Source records
=== Begin Enclosure ===

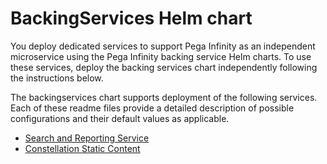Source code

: # BackingServices Helm chart

You deploy dedicated services to support Pega Infinity as an independent microservice using the Pega Infinity backing service Helm charts. To use these services, deploy the backing services chart independently following the instructions below.

The backingservices chart supports deployment of the following services. Each of these readme files provide a detailed description of possible configurations and their default values as applicable.

* [Search and Reporting Service](./charts/srs/README.md)
* [Constellation Static Content](./charts/constellation/README.md)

=== End Enclosure ===

What is being asked:
Quote every record above exactly, leaving out any pictures.

Exercise output:
Source code

: # BackingServices Helm chart

You deploy dedicated services to support Pega Infinity as an independent microservice using the Pega Infinity backing service Helm charts. To use these services, deploy the backing services chart independently following the instructions below.

The backingservices chart supports deployment of the following services. Each of these readme files provide a detailed description of possible configurations and their default values as applicable.

* [Search and Reporting Service](./charts/srs/README.md)
* [Constellation Static Content](./charts/constellation/README.md)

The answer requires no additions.